>>>>

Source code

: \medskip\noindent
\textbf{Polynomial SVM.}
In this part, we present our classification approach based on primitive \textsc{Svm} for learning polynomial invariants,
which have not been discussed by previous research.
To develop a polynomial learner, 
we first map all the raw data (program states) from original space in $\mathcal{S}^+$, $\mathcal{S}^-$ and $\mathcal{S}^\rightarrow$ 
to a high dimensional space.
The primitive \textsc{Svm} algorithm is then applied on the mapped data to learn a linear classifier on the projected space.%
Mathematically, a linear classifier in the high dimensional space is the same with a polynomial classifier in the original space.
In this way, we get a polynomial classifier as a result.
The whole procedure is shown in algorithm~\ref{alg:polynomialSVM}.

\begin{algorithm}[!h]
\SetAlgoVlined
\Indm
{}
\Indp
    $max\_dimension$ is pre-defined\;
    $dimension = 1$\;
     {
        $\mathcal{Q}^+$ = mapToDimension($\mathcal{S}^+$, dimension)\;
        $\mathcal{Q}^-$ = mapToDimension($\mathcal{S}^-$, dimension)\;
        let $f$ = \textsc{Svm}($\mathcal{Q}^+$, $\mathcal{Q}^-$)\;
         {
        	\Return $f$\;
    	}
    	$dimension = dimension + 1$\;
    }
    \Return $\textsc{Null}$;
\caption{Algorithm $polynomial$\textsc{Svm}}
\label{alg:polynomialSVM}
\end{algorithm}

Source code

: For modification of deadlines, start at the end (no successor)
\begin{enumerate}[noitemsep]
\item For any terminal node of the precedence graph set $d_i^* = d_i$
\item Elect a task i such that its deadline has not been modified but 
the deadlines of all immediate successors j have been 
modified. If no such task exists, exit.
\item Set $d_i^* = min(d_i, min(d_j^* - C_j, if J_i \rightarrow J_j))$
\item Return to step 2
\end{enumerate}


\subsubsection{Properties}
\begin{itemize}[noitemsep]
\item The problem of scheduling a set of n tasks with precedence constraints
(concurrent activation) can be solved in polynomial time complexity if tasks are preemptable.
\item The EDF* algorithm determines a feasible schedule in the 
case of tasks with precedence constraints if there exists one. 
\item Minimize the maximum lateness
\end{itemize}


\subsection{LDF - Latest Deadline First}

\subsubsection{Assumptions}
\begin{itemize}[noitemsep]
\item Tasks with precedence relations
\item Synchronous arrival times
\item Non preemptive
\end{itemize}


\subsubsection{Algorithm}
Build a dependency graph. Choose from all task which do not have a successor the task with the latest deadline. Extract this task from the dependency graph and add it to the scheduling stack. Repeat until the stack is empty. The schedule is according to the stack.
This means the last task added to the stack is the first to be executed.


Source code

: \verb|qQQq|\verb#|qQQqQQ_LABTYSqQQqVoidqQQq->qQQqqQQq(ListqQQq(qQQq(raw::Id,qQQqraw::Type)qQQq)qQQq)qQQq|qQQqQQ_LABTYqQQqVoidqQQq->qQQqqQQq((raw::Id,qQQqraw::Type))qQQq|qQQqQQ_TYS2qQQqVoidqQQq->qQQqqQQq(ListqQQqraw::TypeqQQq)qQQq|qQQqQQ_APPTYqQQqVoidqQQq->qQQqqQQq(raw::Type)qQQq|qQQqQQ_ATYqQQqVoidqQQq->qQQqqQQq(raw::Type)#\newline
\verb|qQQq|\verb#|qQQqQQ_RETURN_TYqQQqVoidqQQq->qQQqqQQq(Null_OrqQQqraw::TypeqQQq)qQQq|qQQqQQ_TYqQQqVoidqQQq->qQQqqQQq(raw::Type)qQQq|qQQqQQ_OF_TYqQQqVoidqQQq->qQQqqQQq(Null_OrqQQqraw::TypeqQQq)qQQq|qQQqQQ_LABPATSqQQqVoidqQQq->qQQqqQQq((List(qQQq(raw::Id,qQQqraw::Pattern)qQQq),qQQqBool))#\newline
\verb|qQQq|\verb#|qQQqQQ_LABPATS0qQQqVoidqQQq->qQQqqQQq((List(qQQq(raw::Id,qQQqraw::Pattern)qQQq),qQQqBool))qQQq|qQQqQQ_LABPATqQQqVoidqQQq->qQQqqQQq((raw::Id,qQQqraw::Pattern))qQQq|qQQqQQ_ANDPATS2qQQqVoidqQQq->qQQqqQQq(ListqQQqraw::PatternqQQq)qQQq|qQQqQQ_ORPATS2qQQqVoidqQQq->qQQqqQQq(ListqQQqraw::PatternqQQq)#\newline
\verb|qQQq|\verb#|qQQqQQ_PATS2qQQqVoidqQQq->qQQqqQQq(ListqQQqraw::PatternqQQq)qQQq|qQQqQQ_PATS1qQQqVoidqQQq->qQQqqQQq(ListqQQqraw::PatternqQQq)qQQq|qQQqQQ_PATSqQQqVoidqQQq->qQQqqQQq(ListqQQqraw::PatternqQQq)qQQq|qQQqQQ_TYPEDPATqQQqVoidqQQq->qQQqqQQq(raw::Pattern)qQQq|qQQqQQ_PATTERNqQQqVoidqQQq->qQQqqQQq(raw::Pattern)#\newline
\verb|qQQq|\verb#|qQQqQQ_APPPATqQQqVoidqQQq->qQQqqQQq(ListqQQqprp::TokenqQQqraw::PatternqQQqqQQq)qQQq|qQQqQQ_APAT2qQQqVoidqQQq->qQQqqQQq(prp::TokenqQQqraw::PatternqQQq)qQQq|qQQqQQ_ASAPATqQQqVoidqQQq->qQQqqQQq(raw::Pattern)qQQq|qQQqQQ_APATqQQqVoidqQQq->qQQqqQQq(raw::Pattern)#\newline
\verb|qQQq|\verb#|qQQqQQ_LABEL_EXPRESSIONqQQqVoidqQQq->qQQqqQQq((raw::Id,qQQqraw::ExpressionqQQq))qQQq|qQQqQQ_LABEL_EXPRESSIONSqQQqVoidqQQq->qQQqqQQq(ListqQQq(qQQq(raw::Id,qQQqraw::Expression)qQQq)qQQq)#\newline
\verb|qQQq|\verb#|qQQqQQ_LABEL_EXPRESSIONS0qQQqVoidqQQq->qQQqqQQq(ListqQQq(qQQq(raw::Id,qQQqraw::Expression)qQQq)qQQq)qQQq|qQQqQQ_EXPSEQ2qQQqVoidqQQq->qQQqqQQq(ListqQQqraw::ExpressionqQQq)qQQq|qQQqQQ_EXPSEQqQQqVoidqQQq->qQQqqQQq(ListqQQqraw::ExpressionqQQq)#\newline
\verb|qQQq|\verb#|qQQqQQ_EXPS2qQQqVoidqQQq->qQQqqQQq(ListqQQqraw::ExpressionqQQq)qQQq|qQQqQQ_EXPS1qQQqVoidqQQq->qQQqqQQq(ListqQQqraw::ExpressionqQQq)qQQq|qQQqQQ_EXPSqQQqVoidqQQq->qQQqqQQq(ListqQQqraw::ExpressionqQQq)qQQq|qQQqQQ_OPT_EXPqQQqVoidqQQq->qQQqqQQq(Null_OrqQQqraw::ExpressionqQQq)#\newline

<<<<

— YOUR GOAL —
Filter the records for the string "dimensional" and copy every line that holds it.

— YOUR SOLUTION —
to a high dimensional space.
Mathematically, a linear classifier in the high dimensional space is the same with a polynomial classifier in the original space.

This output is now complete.